**Entries taken from a collection**:
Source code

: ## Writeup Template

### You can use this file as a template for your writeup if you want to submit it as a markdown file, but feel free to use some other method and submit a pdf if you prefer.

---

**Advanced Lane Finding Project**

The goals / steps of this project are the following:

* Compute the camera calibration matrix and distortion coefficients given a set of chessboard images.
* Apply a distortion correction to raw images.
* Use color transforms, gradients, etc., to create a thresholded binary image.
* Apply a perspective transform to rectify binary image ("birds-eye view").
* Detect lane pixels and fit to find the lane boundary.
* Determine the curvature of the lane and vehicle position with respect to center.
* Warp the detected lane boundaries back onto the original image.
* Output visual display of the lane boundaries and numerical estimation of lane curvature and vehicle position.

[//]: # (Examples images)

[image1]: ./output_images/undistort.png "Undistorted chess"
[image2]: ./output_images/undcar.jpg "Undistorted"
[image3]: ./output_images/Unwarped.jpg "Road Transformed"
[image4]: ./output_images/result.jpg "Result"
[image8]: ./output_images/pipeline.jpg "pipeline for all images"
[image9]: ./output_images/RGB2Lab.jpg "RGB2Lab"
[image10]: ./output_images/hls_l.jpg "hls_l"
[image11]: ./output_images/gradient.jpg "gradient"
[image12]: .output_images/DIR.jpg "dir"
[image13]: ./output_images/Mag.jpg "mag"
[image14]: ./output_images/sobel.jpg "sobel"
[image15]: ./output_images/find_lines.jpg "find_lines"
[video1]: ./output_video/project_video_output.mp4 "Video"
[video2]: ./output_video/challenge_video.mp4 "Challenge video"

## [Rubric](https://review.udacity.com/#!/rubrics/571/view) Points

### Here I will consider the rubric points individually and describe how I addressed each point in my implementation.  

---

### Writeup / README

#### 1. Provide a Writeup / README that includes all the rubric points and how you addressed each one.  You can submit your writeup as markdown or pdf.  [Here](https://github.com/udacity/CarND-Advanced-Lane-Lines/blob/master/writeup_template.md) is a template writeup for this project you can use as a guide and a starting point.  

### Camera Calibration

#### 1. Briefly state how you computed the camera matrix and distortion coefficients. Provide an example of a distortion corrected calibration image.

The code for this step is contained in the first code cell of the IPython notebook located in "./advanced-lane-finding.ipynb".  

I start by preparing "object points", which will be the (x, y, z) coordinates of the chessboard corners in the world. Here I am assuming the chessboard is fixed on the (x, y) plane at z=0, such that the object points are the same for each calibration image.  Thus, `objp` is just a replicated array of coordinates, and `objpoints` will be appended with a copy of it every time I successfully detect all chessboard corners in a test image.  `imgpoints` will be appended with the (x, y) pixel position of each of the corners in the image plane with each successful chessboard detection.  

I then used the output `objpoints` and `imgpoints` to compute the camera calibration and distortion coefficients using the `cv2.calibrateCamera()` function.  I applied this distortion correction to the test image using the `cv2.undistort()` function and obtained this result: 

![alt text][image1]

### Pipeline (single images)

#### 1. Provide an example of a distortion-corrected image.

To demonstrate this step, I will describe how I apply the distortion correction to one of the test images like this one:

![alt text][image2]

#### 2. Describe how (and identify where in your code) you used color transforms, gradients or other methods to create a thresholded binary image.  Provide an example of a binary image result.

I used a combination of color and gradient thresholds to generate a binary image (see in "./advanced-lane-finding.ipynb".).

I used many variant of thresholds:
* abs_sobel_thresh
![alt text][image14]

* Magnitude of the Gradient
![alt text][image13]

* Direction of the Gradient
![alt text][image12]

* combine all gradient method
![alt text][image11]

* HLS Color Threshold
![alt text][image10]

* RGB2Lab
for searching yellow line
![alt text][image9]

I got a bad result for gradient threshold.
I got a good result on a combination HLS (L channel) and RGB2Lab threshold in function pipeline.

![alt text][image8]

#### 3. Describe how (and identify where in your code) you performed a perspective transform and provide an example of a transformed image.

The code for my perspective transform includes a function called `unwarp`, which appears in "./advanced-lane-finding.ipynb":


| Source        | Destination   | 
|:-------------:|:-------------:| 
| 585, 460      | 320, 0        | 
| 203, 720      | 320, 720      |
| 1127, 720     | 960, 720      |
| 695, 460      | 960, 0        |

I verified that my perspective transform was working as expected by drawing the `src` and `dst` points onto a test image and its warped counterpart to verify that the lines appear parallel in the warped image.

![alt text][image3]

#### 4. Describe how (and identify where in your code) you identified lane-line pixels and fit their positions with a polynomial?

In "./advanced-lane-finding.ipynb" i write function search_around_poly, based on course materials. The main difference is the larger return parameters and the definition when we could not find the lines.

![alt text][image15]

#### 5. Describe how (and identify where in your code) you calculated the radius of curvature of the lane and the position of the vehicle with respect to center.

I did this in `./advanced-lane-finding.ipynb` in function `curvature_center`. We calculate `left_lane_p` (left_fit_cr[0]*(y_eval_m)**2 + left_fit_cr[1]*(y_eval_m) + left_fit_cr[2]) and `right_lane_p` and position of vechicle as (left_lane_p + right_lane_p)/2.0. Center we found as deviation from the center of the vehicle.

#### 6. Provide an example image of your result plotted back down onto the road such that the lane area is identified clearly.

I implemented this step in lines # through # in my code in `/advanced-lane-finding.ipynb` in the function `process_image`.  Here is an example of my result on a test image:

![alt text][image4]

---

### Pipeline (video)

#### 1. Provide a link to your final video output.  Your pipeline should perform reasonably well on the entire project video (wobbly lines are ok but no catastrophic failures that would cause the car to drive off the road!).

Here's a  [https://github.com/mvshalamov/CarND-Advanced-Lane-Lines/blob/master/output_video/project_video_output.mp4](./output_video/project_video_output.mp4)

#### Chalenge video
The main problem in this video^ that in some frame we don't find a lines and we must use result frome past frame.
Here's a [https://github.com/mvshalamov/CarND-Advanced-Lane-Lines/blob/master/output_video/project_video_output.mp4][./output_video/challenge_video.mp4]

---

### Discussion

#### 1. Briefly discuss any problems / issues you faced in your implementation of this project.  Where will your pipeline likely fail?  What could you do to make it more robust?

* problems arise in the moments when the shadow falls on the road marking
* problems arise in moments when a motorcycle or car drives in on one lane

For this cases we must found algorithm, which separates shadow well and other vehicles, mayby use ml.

**About this task**:
What lines in the data above contain the word "gradients"? Show them all.

**Finished exercise**:
* Use color transforms, gradients, etc., to create a thresholded binary image.
#### 2. Describe how (and identify where in your code) you used color transforms, gradients or other methods to create a thresholded binary image.  Provide an example of a binary image result.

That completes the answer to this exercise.